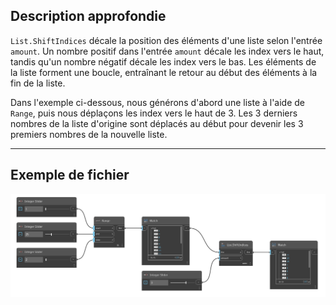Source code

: ## Description approfondie
`List.ShiftIndices` décale la position des éléments d'une liste selon l'entrée `amount`. Un nombre positif dans l'entrée `amount` décale les index vers le haut, tandis qu'un nombre négatif décale les index vers le bas. Les éléments de la liste forment une boucle, entraînant le retour au début des éléments à la fin de la liste.

Dans l'exemple ci-dessous, nous générons d'abord une liste à l'aide de `Range`, puis nous déplaçons les index vers le haut de 3. Les 3 derniers nombres de la liste d'origine sont déplacés au début pour devenir les 3 premiers nombres de la nouvelle liste.
___
## Exemple de fichier

![List.ShiftIndices](./DSCore.List.ShiftIndices_img.jpg)

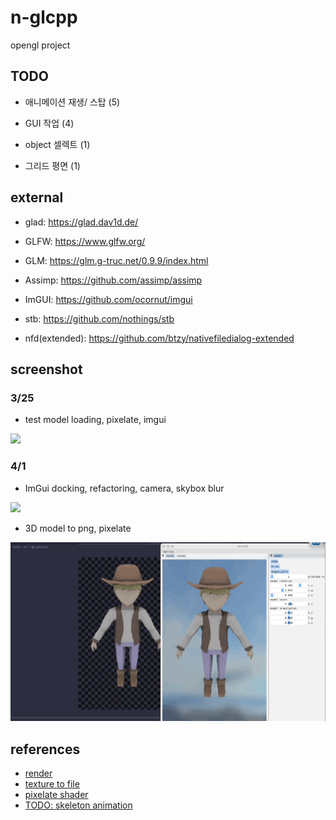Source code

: # **n-glcpp**

opengl project

## TODO

-   애니메이션 재생/ 스탑 (5)

-   GUI 작업 (4)

-   object 셀렉트 (1)

-   그리드 평면 (1)

## external

-   glad: https://glad.dav1d.de/

-   GLFW: https://www.glfw.org/

-   GLM: https://glm.g-truc.net/0.9.9/index.html

-   Assimp: https://github.com/assimp/assimp

-   ImGUI: https://github.com/ocornut/imgui

-   stb: https://github.com/nothings/stb

-   nfd(extended): https://github.com/btzy/nativefiledialog-extended

## screenshot

### 3/25

-   test model loading, pixelate, imgui

![](https://github.com/Nor-s/n-glcpp/blob/main/screenshot/Mar-25-2022%2012-58-15.gif?raw=true)

### 4/1

-   ImGui docking, refactoring, camera, skybox blur

![](<https://github.com/Nor-s/n-glcpp/blob/main/screenshot/Animation%20(32).gif?raw=true>)

-   3D model to png, pixelate

![](/screenshot/Apr-01-2022%2014-53-09.gif)

## references

-   [render](https://learnopengl.com/)
-   [texture to file](https://stackoverflow.com/questions/11863416/read-texture-bytes-with-glreadpixels)
-   [pixelate shader](https://github.com/genekogan/Processing-Shader-Examples/blob/master/TextureShaders/data/pixelate.glsl)
-   [TODO: skeleton animation](https://ogldev.org/www/tutorial38/tutorial38.html)
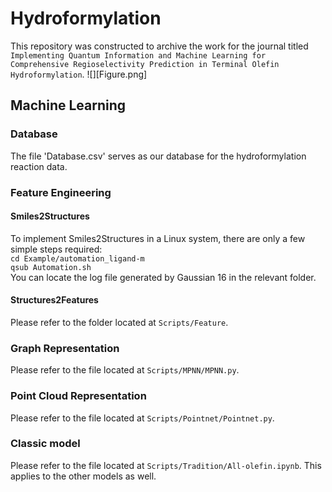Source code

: # Hydroformylation
This repository was constructed to archive the work for the journal titled `Implementing Quantum Information and Machine Learning for Comprehensive Regioselectivity Prediction in Terminal Olefin Hydroformylation`.
![][Figure.png]
## Machine Learning
### Database 
The file 'Database.csv' serves as our database for the hydroformylation reaction data.
### Feature Engineering
#### Smiles2Structures
To implement Smiles2Structures in a Linux system, there are only a few simple steps required:  
`cd Example/automation_ligand-m`  
`qsub Automation.sh`  
You can locate the log file generated by Gaussian 16 in the relevant folder. 
#### Structures2Features
Please refer to the folder located at `Scripts/Feature`. 
### Graph Representation
Please refer to the file located at `Scripts/MPNN/MPNN.py`.
### Point Cloud Representation
Please refer to the file located at `Scripts/Pointnet/Pointnet.py`.
### Classic model
Please refer to the file located at `Scripts/Tradition/All-olefin.ipynb`. This applies to the other models as well.
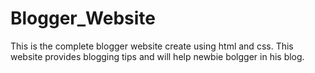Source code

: # Blogger_Website
This is the complete blogger website create using html and css. This website provides blogging tips and will help newbie bolgger in his blog.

□ □ □ □ □

• Exercise prompt: With the string "Please" as the key, filter the data above and show the lines that match.

• Answer space:
Please refer to the folder located at `Scripts/Feature`. 
Please refer to the file located at `Scripts/MPNN/MPNN.py`.
Please refer to the file located at `Scripts/Pointnet/Pointnet.py`.
Please refer to the file located at `Scripts/Tradition/All-olefin.ipynb`. This applies to the other models as well.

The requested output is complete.